▶ WORK REQUEST: Each line from the one holding "chili (eller mer)" to the last line below must be written out exactly, with no other output.

▶ MATERIAL TO PROCESS:

┌──

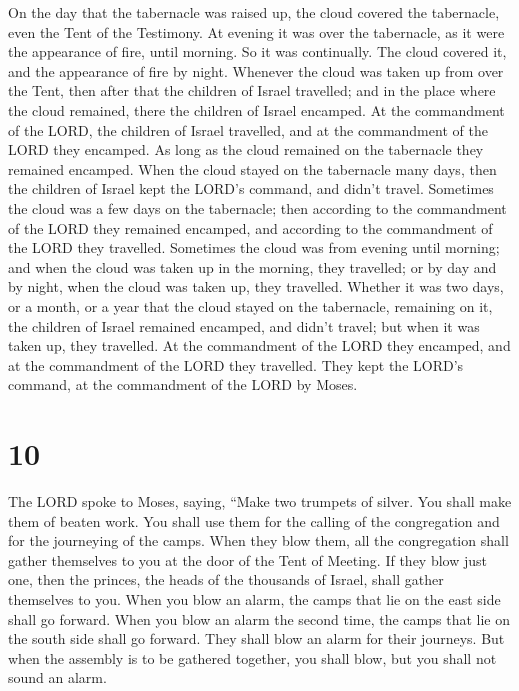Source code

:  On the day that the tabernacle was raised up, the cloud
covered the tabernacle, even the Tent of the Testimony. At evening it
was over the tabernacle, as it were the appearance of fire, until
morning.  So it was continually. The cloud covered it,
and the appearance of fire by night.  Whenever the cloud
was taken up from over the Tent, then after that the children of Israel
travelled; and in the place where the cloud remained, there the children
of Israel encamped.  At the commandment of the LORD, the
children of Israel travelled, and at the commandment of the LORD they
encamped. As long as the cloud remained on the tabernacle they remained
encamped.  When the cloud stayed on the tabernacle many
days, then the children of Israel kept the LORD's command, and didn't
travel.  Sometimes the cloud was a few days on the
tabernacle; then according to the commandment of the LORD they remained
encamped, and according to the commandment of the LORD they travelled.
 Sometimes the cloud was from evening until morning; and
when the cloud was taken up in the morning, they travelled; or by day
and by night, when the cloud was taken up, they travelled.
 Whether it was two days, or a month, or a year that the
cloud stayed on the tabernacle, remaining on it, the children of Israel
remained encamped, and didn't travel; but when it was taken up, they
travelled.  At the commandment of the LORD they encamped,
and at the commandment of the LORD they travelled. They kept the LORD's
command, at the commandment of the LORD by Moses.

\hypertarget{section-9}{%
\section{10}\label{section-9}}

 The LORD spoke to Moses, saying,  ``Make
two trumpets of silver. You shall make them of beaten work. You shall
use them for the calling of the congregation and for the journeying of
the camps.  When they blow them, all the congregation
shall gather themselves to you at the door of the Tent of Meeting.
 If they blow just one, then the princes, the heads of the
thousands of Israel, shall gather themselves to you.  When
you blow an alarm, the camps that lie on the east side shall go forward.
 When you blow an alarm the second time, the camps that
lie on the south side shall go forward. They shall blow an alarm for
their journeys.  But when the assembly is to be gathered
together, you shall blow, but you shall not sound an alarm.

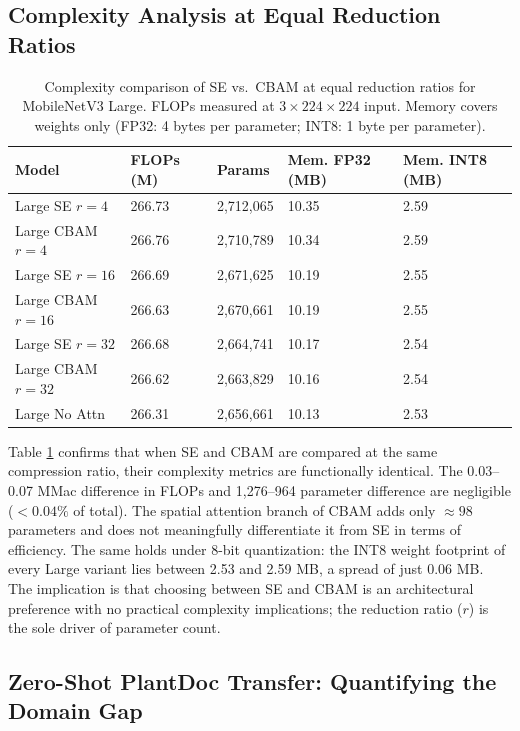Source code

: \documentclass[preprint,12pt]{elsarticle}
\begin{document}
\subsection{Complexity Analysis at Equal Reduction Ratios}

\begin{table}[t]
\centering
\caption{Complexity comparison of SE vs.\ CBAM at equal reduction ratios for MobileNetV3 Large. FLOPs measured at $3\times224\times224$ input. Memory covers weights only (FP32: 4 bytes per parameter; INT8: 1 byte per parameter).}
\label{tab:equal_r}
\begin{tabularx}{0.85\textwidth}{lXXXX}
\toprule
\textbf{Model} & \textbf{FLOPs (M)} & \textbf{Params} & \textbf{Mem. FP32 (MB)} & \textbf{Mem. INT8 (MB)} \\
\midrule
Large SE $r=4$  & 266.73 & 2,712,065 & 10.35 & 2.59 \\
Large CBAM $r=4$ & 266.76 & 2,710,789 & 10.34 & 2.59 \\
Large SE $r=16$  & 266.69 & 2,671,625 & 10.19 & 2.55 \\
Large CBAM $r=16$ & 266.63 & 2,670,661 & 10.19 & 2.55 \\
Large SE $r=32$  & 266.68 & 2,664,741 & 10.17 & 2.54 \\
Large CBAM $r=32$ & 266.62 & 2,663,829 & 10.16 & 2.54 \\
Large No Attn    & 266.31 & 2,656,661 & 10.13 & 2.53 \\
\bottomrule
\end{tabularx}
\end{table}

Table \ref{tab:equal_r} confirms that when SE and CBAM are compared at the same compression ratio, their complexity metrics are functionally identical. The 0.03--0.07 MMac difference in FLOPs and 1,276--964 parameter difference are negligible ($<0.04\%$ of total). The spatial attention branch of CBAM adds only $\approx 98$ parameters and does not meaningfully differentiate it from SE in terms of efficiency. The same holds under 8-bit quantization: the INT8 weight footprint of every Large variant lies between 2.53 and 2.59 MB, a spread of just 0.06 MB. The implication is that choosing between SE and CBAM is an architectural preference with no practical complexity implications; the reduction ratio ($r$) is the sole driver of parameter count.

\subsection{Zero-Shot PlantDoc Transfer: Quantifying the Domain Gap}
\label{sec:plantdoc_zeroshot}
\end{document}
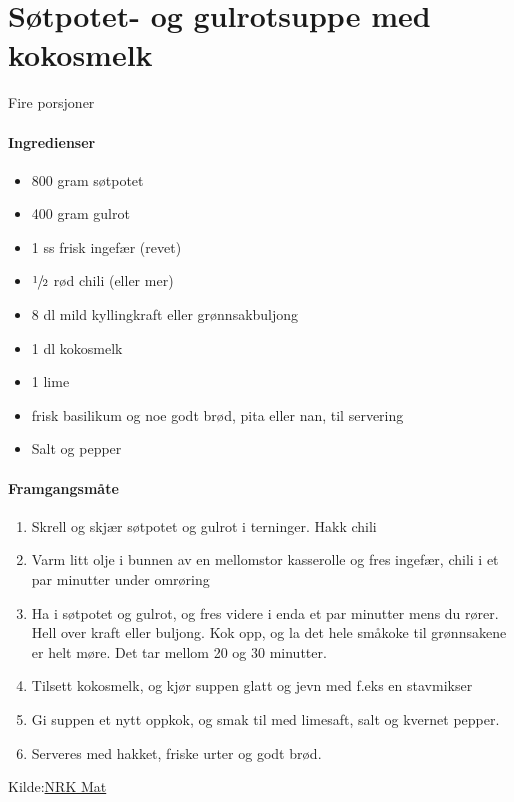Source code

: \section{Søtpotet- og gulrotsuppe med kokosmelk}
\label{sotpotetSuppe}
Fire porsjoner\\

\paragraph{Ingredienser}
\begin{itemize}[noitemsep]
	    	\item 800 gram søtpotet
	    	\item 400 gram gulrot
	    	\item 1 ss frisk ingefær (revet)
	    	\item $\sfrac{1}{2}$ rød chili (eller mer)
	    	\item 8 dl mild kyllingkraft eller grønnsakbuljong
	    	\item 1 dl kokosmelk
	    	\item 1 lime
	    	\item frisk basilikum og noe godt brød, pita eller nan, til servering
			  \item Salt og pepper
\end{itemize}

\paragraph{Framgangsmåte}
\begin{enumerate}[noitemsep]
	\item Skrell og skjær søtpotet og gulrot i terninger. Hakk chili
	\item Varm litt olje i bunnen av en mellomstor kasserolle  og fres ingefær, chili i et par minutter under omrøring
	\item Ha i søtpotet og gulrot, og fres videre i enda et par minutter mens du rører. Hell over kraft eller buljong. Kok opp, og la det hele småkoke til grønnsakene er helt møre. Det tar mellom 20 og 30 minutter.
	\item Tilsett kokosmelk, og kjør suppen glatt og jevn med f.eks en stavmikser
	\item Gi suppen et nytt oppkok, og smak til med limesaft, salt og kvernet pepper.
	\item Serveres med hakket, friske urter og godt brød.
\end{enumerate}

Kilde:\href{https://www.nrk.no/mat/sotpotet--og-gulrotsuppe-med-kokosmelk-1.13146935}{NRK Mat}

└──

▶ OUTPUT OF THE TASK:
	    	\item $\sfrac{1}{2}$ rød chili (eller mer)
	    	\item 8 dl mild kyllingkraft eller grønnsakbuljong
	    	\item 1 dl kokosmelk
	    	\item 1 lime
	    	\item frisk basilikum og noe godt brød, pita eller nan, til servering
			  \item Salt og pepper
\end{itemize}

\paragraph{Framgangsmåte}
\begin{enumerate}[noitemsep]
	\item Skrell og skjær søtpotet og gulrot i terninger. Hakk chili
	\item Varm litt olje i bunnen av en mellomstor kasserolle  og fres ingefær, chili i et par minutter under omrøring
	\item Ha i søtpotet og gulrot, og fres videre i enda et par minutter mens du rører. Hell over kraft eller buljong. Kok opp, og la det hele småkoke til grønnsakene er helt møre. Det tar mellom 20 og 30 minutter.
	\item Tilsett kokosmelk, og kjør suppen glatt og jevn med f.eks en stavmikser
	\item Gi suppen et nytt oppkok, og smak til med limesaft, salt og kvernet pepper.
	\item Serveres med hakket, friske urter og godt brød.
\end{enumerate}

Kilde:\href{https://www.nrk.no/mat/sotpotet--og-gulrotsuppe-med-kokosmelk-1.13146935}{NRK Mat}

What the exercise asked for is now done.